The Typecast function always uses Big Endian standard when converting data to a byte stream or vice versa. The Flatten to String and Unflatten from String have a format selector with which you can select what Endianess the function uses. The default when not connected is also Big Endian as the function properly documents.
@paul_a_cardinale wrote:
So I made this
It's definitely not exactly doing what you think it does. This converts binary data from native Endian to Big Endian, and then forcefully inverts Endianess. Assuming that your input data is known Little Endian format, it will work as you intended on an Intel machine but would fail on a Big Endian machine, of which admittingly there is none supported by any LabVIEW version since 2019. But it will force two Endian inversions on Intel machine (one on Big Endian machines as the Typecast is on these platforms an NOP in terms of changing the byte order of the data). LabVIEW Realtime for PowerPC platforms (VxWorks) targets was the last Big Endian hardware.
But what do you have against the Unflatten from String function? It does exactly what your vim is doing except in a more consistent way and more efficient depending on the platform (no byte endianess swapping on little Endian machines at all if the intended format was specified as Little Endian).
@rolfk wrote:
@paul_a_cardinale wrote:
So I made this
It's definitely not exactly doing what you think it does. This converts binary data from native Endian to Big Endian, and then forcefully inverts Endianess. Assuming that your input data is known Little Endian format, it will work as you intended on an Intel machine but would fail on a Big Endian machine, of which admittingly there is none supported by any LabVIEW version since 2019. But it will force two Endian inversions on Intel machine (one on Big Endian machines as the Typecast is on these platforms an NOP in terms of changing the byte order of the data). LabVIEW Realtime for PowerPC platforms (VxWorks) targets was the last Big Endian hardware.
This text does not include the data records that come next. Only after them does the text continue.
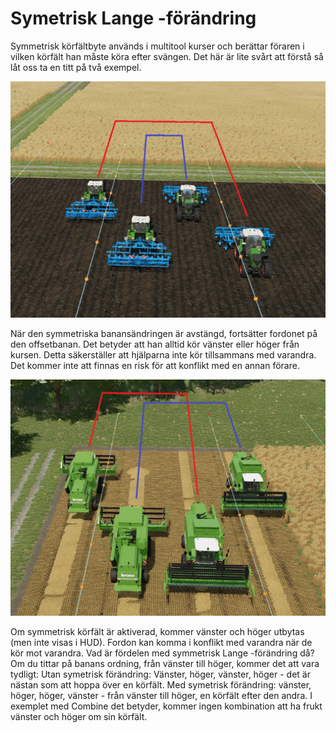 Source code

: # Symetrisk Lange -förändring


Symmetrisk körfältbyte används i multitool kurser och berättar föraren i vilken körfält han måste köra efter svängen.
Det här är lite svårt att förstå så låt oss ta en titt på två exempel.


![Image](assets/images/regularchange_0_0_1020_765.png)


När den symmetriska banansändringen är avstängd, fortsätter fordonet på den offsetbanan.
Det betyder att han alltid kör vänster eller höger från kursen.
Detta säkerställer att hjälparna inte kör tillsammans med varandra.
Det kommer inte att finnas en risk för att konflikt med en annan förare.


![Image](assets/images/symetricchange_0_0_1020_765.png)


Om symmetrisk körfält är aktiverad, kommer vänster och höger utbytas (men inte visas i HUD).
Fordon kan komma i konflikt med varandra när de kör mot varandra.
Vad är fördelen med symmetrisk Lange -förändring då?
Om du tittar på banans ordning, från vänster till höger, kommer det att vara tydligt:
Utan symetrisk förändring: Vänster, höger, vänster, höger - det är nästan som att hoppa över en körfält.
Med symetrisk förändring: vänster, höger, höger, vänster - från vänster till höger, en körfält efter den andra.
I exemplet med Combine det betyder, kommer ingen kombination att ha frukt vänster och höger om sin körfält.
But what do you have against the Unflatten from String function? It does exactly what your vim is doing except in a more consistent way and more efficient depending on the platform (no byte endianess swapping on little Endian machines at all if the intended format was specified as Little Endian).
That's not consistent with what you wrote earlier: "The Typecast function always uses Big Endian standard".
@paul_a_cardinale wrote:
That's not consistent with what you wrote earlier: "The Typecast function always uses Big Endian standard".
Of course it is. It means that the Typecast function ALWAYS converts to or from Big Endian on the byte stream side. That is why you have to do the Inverse string voodoo before the Typecast to reverse the reversion that the Typecast function will do. And that reversion will go really wrong if you try to convert anything but a single scalar number. Try to do it on an array of floats for instance, your array will be reversed too!
Rather than trying to outsmart Endianess conversion, which is a lot more complicated than you think, just use the right function to begin with. Unflatten from String already does exactly what you want to do, more clearly, with all possible options you may ever want (treating the bytestream input either as big endian (default), native (whatever the current hardware uses), or little endian.) No second guessing about what hardware you run the code on, or if you need to do a byte reversal or not to reverse the byte reversal of the Typecast function. (That byte reversal would need to be done in a conditional compilation structure to be correct on all possible platforms, although as explained before this is currently only really relevant for LabVIEW versions 2019 and earlier as all still supported platforms since then are little endian machines.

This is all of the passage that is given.